Document images with source code:
────
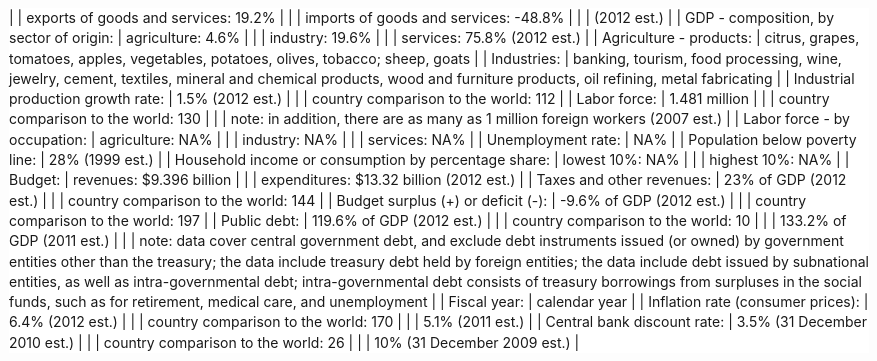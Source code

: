 | | exports of goods and services: 19.2% |
| | imports of goods and services: -48.8% |
| | (2012 est.) |
| GDP - composition, by sector of origin: | agriculture: 4.6% |
| | industry: 19.6% |
| | services: 75.8% (2012 est.) |
| Agriculture - products: | citrus, grapes, tomatoes, apples, vegetables, potatoes, olives, tobacco; sheep, goats |
| Industries: | banking, tourism, food processing, wine, jewelry, cement, textiles, mineral and chemical products, wood and furniture products, oil refining, metal fabricating |
| Industrial production growth rate: | 1.5% (2012 est.) |
| | country comparison to the world:   112 |
| Labor force: | 1.481 million |
| | country comparison to the world:   130 |
| | note: in addition, there are as many as 1 million foreign workers (2007 est.) |
| Labor force - by occupation: | agriculture: NA% |
| | industry: NA% |
| | services: NA% |
| Unemployment rate: | NA% |
| Population below poverty line: | 28% (1999 est.) |
| Household income or consumption by percentage share: | lowest 10%: NA% |
| | highest 10%: NA% |
| Budget: | revenues: $9.396 billion |
| | expenditures: $13.32 billion (2012 est.) |
| Taxes and other revenues: | 23% of GDP (2012 est.) |
| | country comparison to the world:   144 |
| Budget surplus (+) or deficit (-): | -9.6% of GDP (2012 est.) |
| | country comparison to the world:   197 |
| Public debt: | 119.6% of GDP (2012 est.) |
| | country comparison to the world:   10 |
| | 133.2% of GDP (2011 est.) |
| | note: data cover central government debt, and exclude debt instruments issued (or owned) by government entities other than the treasury; the data include treasury debt held by foreign entities; the data include debt issued by subnational entities, as well as intra-governmental debt; intra-governmental debt consists of treasury borrowings from surpluses in the social funds, such as for retirement, medical care, and unemployment |
| Fiscal year: | calendar year |
| Inflation rate (consumer prices): | 6.4% (2012 est.) |
| | country comparison to the world:   170 |
| | 5.1% (2011 est.) |
| Central bank discount rate: | 3.5% (31 December 2010 est.) |
| | country comparison to the world:   26 |
| | 10% (31 December 2009 est.) |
────
WHAT IS BEING ASKED:
Please transcribe the lines from the one containing "calendar year |" through the last line of the records. Include both ends and nothing else.

SOLUTION TO THIS EXERCISE:
| Fiscal year: | calendar year |
| Inflation rate (consumer prices): | 6.4% (2012 est.) |
| | country comparison to the world:   170 |
| | 5.1% (2011 est.) |
| Central bank discount rate: | 3.5% (31 December 2010 est.) |
| | country comparison to the world:   26 |
| | 10% (31 December 2009 est.) |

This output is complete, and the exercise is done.